Hari ini ia ingin segala sesuatunya berjalan lebih baik dari kemarin lebih tertata, lebih berkesan. Dan yang terpenting, ia ingin Raka betah berlama-lama di rumahnya.
Setelah mandi dan berdandan sederhana namun anggun, ia mengenakan pakaian yang nyaman namun tetap feminin, blus putih gading berpadu rok kain dengan motif bunga- bunga kecil yang membuatnya semakin feminin. Rambutnya ia biarkan terurai lembut, hanya dijepit satu sisi dengan klip kecil berwarna emas.
Sambil menikmati segelas air hangat, ia menelpon Ibu Marni, asisten rumah tangganya yang biasa datang jika dibutuhkan. Suaranya terdengar antusias ketika meminta Ibu Marni untuk datang lebih awal hari ini.
“Bu Marni, saya minta tolong datang sekarang ya. Masakannya agak spesial hari ini. Saya mau jam sembilan sudah siap semuanya.”
“Siap, Bu Aruna. Mau masak apa saja, Bu?” sahut suara di seberang dengan nada bersahaja.
“Masak ayam bakar bumbu rujak seperti biasa, tambah sambal matah dan tumis labu kuning, kerupuknya jangan lupa digoreng. Sama buat jus semangka juga ya.”
Ia menutup telepon dengan senyum puas. Pikirannya langsung melayang pada Raka. Hari ini, ia ingin pemuda itu merasakan kehangatan rumahnya, dan diam-diam, ia ingin menciptakan kenangan yang lebih dalam daripada sekadar percakapan tentang hama tanaman.
Seperti sudah menjadi kebiasaannya, Raka selalu datang tepat waktu. Jam belum sepenuhnya menunjukkan pukul delapan, namun suara langkah kaki di teras depan sudah terdengar. Ia berdiri sebentar, lalu duduk santai di bangku rotan, menunduk memainkan ponsel di tangannya seolah ingin menunjukkan bahwa ia rileks, tidak terlalu formal, walau sebenarnya ada hal penting yang hendak ia sampaikan hari ini.
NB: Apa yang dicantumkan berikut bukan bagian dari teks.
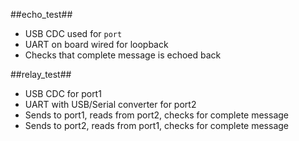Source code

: 
##echo_test##
- USB CDC used for `port`
- UART on board wired for loopback
- Checks that complete message is echoed back

##relay_test##
- USB CDC for port1
- UART with USB/Serial converter for port2
- Sends to port1, reads from port2, checks for complete message
- Sends to port2, reads from port1, checks for complete message
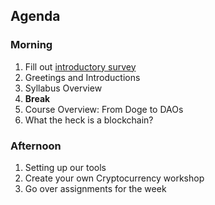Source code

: ## Agenda
### Morning
1. Fill out [introductory survey](https://forms.gle/J3cy3QTPAkDBhTn79)
2. Greetings and Introductions
3. Syllabus Overview
4. **Break**
5. Course Overview: From Doge to DAOs
6. What the heck is a blockchain?
### Afternoon
1. Setting up our tools
2. Create your own Cryptocurrency workshop
3. Go over assignments for the week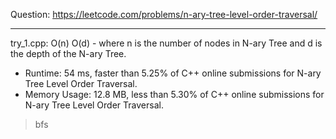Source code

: Question: https://leetcode.com/problems/n-ary-tree-level-order-traversal/

---

try_1.cpp: O(n) O(d) - where n is the number of nodes in N-ary Tree and d is the depth of the N-ary Tree.

* Runtime: 54 ms, faster than 5.25% of C++ online submissions for N-ary Tree Level Order Traversal.
* Memory Usage: 12.8 MB, less than 5.30% of C++ online submissions for N-ary Tree Level Order Traversal.

> bfs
Tak lama, Aruna muncul dari balik pintu dengan senyum hangat. Ia tampil segar pagi itu, wajahnya terpulas riasan tipis yang justru memperjelas kecantikannya. Rambutnya yang lembut tergerai hingga bahu, dan aroma mawar samar-samar menyeruak saat ia mendekat.
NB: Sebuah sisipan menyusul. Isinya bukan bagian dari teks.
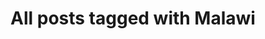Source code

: ---
layout: tag
title: "All posts tagged with Malawi"
permalink: /weblog/tags/malawi/
taxonomy: Malawi
---
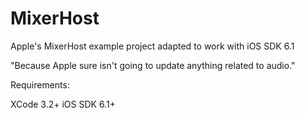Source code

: MixerHost
=========

Apple's MixerHost example project adapted to work with iOS SDK 6.1

"Because Apple sure isn't going to update anything related to audio."

Requirements:

XCode 3.2+
iOS SDK 6.1+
“Pagi, Mas Raka. Sudah datang rupanya,” sapanya lembut.
Raka berdiri dan membalas dengan anggukan sopan. “Pagi, Bu Aruna. Saya sengaja lebih awal, tadi malam saya lembur sedikit buat beresin laporan dari hasil lab.”
Ia kemudian membuka ransel kerjanya, mengeluarkan map berwarna hitam dan menyerahkannya pada Aruna. Di dalamnya terdapat beberapa lembar laporan lengkap hasil uji laboratorium dari sampel daun dan tanah yang ia ambil kemarin.
“Ini hasil dari sektor C. Tanamannya terinfeksi Fusarium oxysporum,” ujar Raka, nada suaranya serius.
Aruna mengangguk pelan, ia pernah mendengar nama itu sebelumnya, tapi tidak menyangka hama jamur itu kini menyerang lahannya.
“Ini jenis jamur patogen yang menyerang sistem perakaran, menyebabkan pembuluh xilem tersumbat. Itulah kenapa daun-daunnya menguning lalu mengering mendadak. Kalau dibiarkan, bisa menyebar ke area lain.”
Aruna menyimak dengan seksama.
“Langkah pertama yang harus kita lakukan, kita harus segera isolasi tanaman yang sudah parah. Cabut dan musnahkan dengan dibakar, jangan dibiarkan membusuk di tanah. Lalu, kita perlu sterilisasi area tanah itu pakai kapur dolomit dan biofungisida hayati.”
Ia kemudian membuka lembar berikutnya.
“Kedua, kita juga butuh sistem rotasi tanaman. Jangan tanam jenis yang sama dalam dua musim berturut-turut. Saya sarankan tanam tanaman penetral seperti kacang-kacangan dulu satu musim.”
Aruna terus mencatat dalam benaknya, matanya tak lepas dari wajah Raka yang begitu fokus menjelaskan.
“Dan ketiga, saya minta tim lapangan untuk mulai pengamatan mingguan di sektor C dan D. Kalau ada gejala serupa di sektor lain, kita bisa langsung tangani sebelum menyebar. Saya juga akan buat formulasi cairan hayati dan beberapa mikroba baik lain. Ini bisa menekan pertumbuhan Fusarium tanpa merusak tanah.”
Raka menutup mapnya, lalu memandang Aruna dengan lembut. “Kebun Ibu masih sangat bisa diselamatkan. Tapi kita harus disiplin.”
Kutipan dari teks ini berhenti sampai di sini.